Tabletop Role-Playing Games were one of my primary hobbies growing up. Once a week or so, my friends and I would get together in someone’s basement to roll dice, talk in funny voices, and commit imaginary mayhem on imaginary antagonists. I was the only one consistently good to go with an adventure every week, so it usually fell to me to run the game and present a compelling story to my players.
I didn’t mind, though. I loved it. I wrote a little, but it wasn’t anything serious, and coming up with adventures and campaigns was my primary creative output. I also accumulated a number of canned “ready made” rpg adventures, but that was more of a collecting thing… by far I preferred to come up with original scenarios for my friends.

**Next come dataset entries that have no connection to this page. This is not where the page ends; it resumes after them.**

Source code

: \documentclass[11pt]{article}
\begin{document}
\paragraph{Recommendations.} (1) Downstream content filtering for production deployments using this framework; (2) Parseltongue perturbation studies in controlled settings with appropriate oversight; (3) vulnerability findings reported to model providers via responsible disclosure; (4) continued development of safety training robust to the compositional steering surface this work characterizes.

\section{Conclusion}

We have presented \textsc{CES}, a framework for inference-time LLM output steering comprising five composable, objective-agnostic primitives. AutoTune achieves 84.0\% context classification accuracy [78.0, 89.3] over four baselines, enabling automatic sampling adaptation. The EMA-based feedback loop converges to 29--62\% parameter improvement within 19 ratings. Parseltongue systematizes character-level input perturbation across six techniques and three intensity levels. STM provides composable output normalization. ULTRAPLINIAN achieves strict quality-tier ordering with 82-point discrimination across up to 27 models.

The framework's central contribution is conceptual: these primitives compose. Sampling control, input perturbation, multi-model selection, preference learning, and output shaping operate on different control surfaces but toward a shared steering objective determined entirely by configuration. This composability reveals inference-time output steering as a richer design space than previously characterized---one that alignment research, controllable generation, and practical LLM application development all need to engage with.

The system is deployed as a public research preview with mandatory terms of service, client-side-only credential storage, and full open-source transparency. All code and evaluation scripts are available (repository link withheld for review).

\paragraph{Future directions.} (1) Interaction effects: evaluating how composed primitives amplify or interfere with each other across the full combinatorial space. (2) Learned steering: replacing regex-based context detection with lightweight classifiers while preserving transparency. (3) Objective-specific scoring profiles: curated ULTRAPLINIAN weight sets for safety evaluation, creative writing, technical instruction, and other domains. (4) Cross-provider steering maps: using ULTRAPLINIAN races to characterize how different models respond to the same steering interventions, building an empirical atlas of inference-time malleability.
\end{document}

I still play from time to time these days, though I’ll freely admit it’s almost entirely play-by-post games online. It’s hard to get dedicated face-time with people who have careers, families, and other interests competing with their time. My own creative energies these days are poured into my writing, so I no longer have the luxury of spending five days preparing a game for the weekend.
Finding use for those old adventures
These days what I’ll do is take one of the old adventures that I have — either some of the old material I used to run, or one of those ancient published adventure scenarios. Some of these old games are fairly well known, though, and the last thing I want is a player recognizing some aspect of the game, digging out their own copy, and using that to cheat.
So what do I do?
I re-purpose adventure modules for use in new genre
The easy way would just be to rename everything and change background and setting details, but I wouldn’t be satisfied with that. Oh no, not me. And it’s not just that most old games weren’t written for a style of play that I particularly enjoy.
I’ll take a game and render it down to its bare components of plot and character, then rewrite it in a new genre, usually for a new system. That hack n’ slash dungeon crawl becomes a postmodern assault on a drug czar’s compound. It’s a bit more involved than just filing off the serial numbers, but I wouldn’t consider it very intensive as far as creativity goes; it’s just extrapolation and interpretation.
My good stuff, the majority of my effort goes right into my writing, for the benefit of my readers.